Indeed, Serious Materials bought the plant out of bankruptcy dirt cheap, and rehired some of its old workers, Scott among them. "I never thought I'd be back," says Scott, who today still handles glass for windows but now has been trained in the various methods of coating glass to increase its insulation value.

In buying the factory, Serious Materials joined a small but growing movement in which shuttered Rust Belt factories are being reopened and retrofitted to produce products for the New Economy. "It's always cheaper to go into existing facilities and add equipment and bring back workers who already have factory-floor skills and just teach them a few new ones," says Kevin Surace, CEO of Serious Materials. Last year Serious Materials also acquired and reopened Republic Windows and Doors, a Chicago company that garnered national attention when it suddenly shut down, declared bankruptcy and left over 260 people unemployed just before Christmas 2008.

Green Shoots from Green Tech


Indeed, blue-collar workers trained in 20th-century manufacturing techniques are discovering that with a bit of tweaking and retraining, their skills can be adapted to the new requirements of producing 21st-century goods. Across the country, in old manufacturing towns, people know that the old factories and jobs are not coming back, so it's time to reinvent.

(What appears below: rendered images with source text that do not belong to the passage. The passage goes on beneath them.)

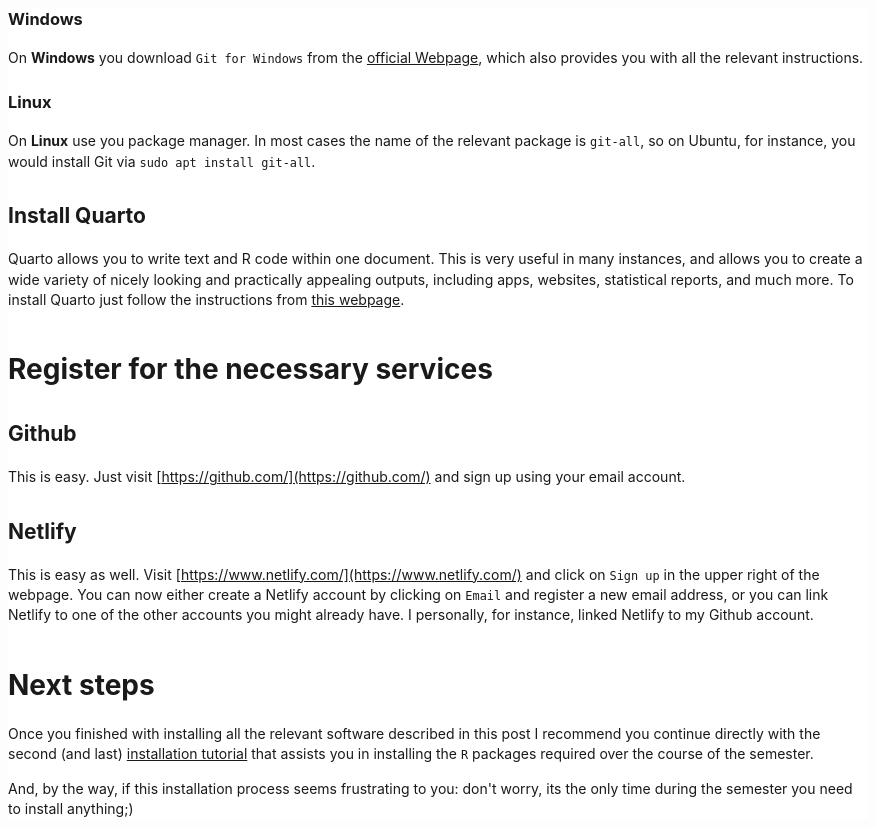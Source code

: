 ### Windows

On **Windows** you download `Git for Windows` from the 
[official Webpage](https://git-scm.com/download/win), which also provides you
with all the relevant instructions.

### Linux

On **Linux** use you package manager. In most cases the name of the relevant
package is `git-all`, so on Ubuntu, for instance, you would install Git 
via `sudo apt install git-all`.

## Install Quarto

Quarto allows you to write text and R code within one document.
This is very useful in many instances, and allows you to create a wide
variety of nicely looking and practically appealing outputs, including
apps, websites, statistical reports, and much more. To install Quarto
just follow the instructions from 
[this webpage](https://quarto.org/docs/get-started/).

# Register for the necessary services

## Github

This is easy. Just visit [https://github.com/](https://github.com/) and 
sign up using your email account. 

## Netlify

This is easy as well. Visit [https://www.netlify.com/](https://www.netlify.com/)
and click on `Sign up` in the upper right of the webpage.
You can now either create a Netlify account by clicking on `Email` and 
register a new email address, or you can link Netlify to one of the other
accounts you might already have. I personally, for instance, linked 
Netlify to my Github account.

# Next steps

Once you finished with installing all the relevant software described in this 
post I recommend you continue directly with the second (and last) 
[installation tutorial](/tutorial/installing-packages/) that assists you in 
installing the `R` packages required over the course of the semester.


And, by the way, if this installation process seems frustrating to you: don't 
worry, its the only time during the semester you need to install anything;)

Over the last decade in Michigan, home to the Big Three U.S. automakers and many of their suppliers, countless factories have closed down, and innumerable jobs have been either eliminated, shipped overseas or replaced by automation. But not all of those factories are idle today. The Michigan Economic Development Corporation, a state agency, reports that in just the last three years, more than 35 firms in Michigan have sprung up or retooled their factories to supply parts to the commercial wind industry. And a recent report by the Pew Charitable Trusts shows the clean-energy industry in Michigan is expanding, with a job growth rate of 10.7%, even while overall job growth has continued to decline in the state.

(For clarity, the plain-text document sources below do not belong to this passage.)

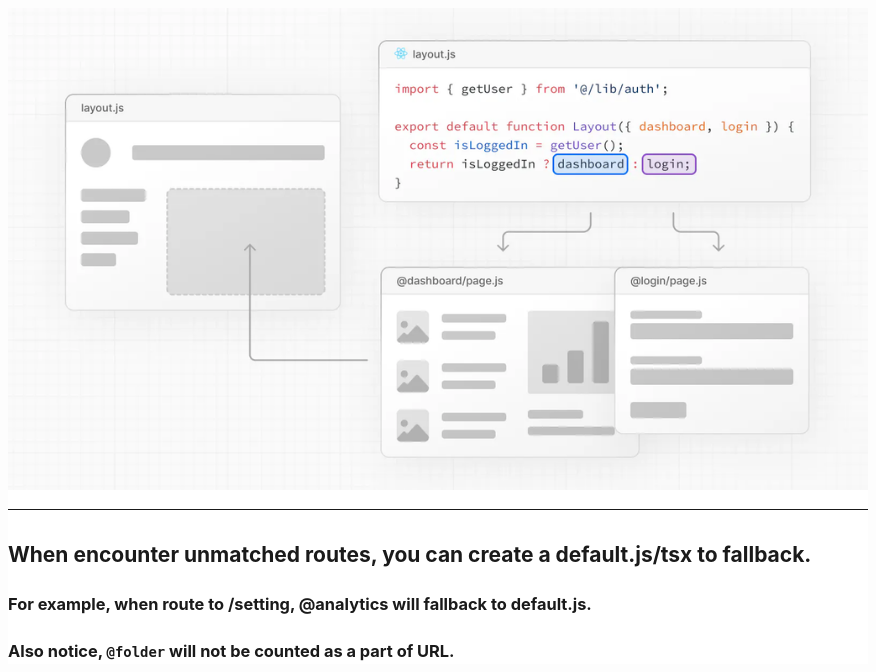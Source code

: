 ![](./conditional-routes-ui.webp)


---

## When encounter unmatched routes, you can create a default.js/tsx to fallback.

### For example, when route to /setting, @analytics will fallback to default.js.

### Also notice, ``@folder`` will not be counted as a part of URL.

Big private investors, too, are eying closed factories as cheap treasures that are ripe for the taking as lower-cost facilities that can be adapted to new uses. In November 2008, private-equity firm Patriarch Partners bought Red Shield, a century-old pulp mill in Maine that had been closed down. The renamed Old Town Fuel and Fiber mill, which reopened last year, is gearing up to produce renewable energy from the pulp. "The reopening of the Mill will put 90 workers back on the job now and a total of 170 back to work in the coming weeks," Patriarch CEO Lynn Tilton said in a release at the time.

Still the Exception

Stories of towns that are seeing a slow revival of jobs from such retrofitting are trickling in. Greenville, Mich., has a new nickname -- "Greenerville" -- because the town's once-shuttered Electrolux refrigerator plant is now occupied by about 400 workers who are building solar panels.

Such reinvention is breathing new life into some old manufacturing towns, though as yet it is more the exception than the rule. For now, these companies stand as models of what's possible with a bit of out-of-the-box thinking.

Pennsylvania glass technician Robin Scott says his new job is transforming his habits at home, too. "I never considered myself a tree hugger," he says, "but now I work for a green company, and I want to give a little back. I find myself turning lights off after me and recycling aluminum cans."

Editor's Note: This is the second installment of our six-part special report: Restarting America's Job Machine.